Few Countries Could Hope To Match Team GB In Rio - Let's Enjoy It

Only a small number of countries are big enough, rich enough, and obsessed enough with sport to have the luxury of losing count of medals over the course of any single day. As our team returns home victorious, it shouldn't be ignored or taken for granted. It's something to celebrate.

It was with confused feelings I watched Justin Rose and Henrik Stenson move to the green on the 18th hole during that golden middle Sunday, the next couple of shots deciding the top two medals. On the one hand it was a win-win situation. My native country Britain was guaranteed a medal and my adopted country Sweden, courtesy of my partner, would pick up the other. The Brit in me won out, favouring Rose, but not without a tinge of sadness when he finally triumphed.

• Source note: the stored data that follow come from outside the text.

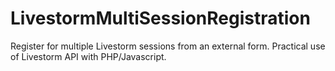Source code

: # LivestormMultiSessionRegistration
Register for multiple Livestorm sessions from an external form. Practical use of Livestorm API with PHP/Javascript.
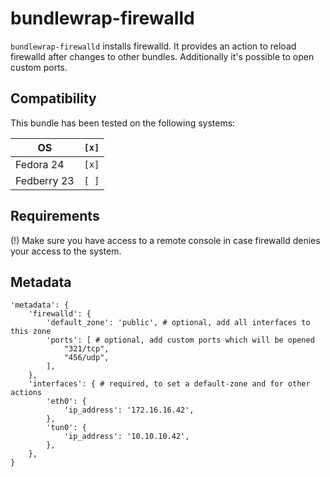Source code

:# bundlewrap-firewalld

`bundlewrap-firewalld` installs firewalld. It provides an action to reload firewalld after changes to other bundles.
Additionally it's possible to open custom ports.

## Compatibility

This bundle has been tested on the following systems:

| OS          | `[x]` |
| ----------- | ----- |
| Fedora 24   | `[x]` |
| Fedberry 23 | `[ ]` |

## Requirements

(!) Make sure you have access to a remote console in case firewalld denies your access to the system.

## Metadata

    'metadata': {
        'firewalld': { 
            'default_zone': 'public', # optional, add all interfaces to this zone
            'ports': [ # optional, add custom ports which will be opened
                "321/tcp",
                "456/udp",
            ],
        },
        'interfaces': { # required, to set a default-zone and for other actions
            'eth0': {
                'ip_address': '172.16.16.42',
            },
            'tun0': {
                'ip_address': '10.10.10.42',
            },
        },
    }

That victory would have meant so much more to Sweden, doubling their gold medal tally. A week later and they finally doubled it, ending on two golds to our twenty seven.

There's something about the Olympics that provokes a rash of good-natured patriotism every four years. Admittedly it's easy to support Team GB when Adam Peaty is destroying world records, Katherine Grainger is standing on a podium for the fifth consecutive Olympics, and the combined might of Laura Trott and Jason Kenny would make the top twenty in the medal table.

Rio is our best Olympics since 1908, better even than London in total medals. It took a few days but after that slow start the medals didn't so much roll as pour in, peaking on middle Sunday and not really letting up. Second place in the table seemed an impossibility, and yet there Great Britain ends. It's perplexing to remember the rumbles of discontent after the first few days when we hadn't stormed every single event a British athlete turned up in. That complaints could register only days in suggest we don't realise quite how good we have it when it comes to the Olympics.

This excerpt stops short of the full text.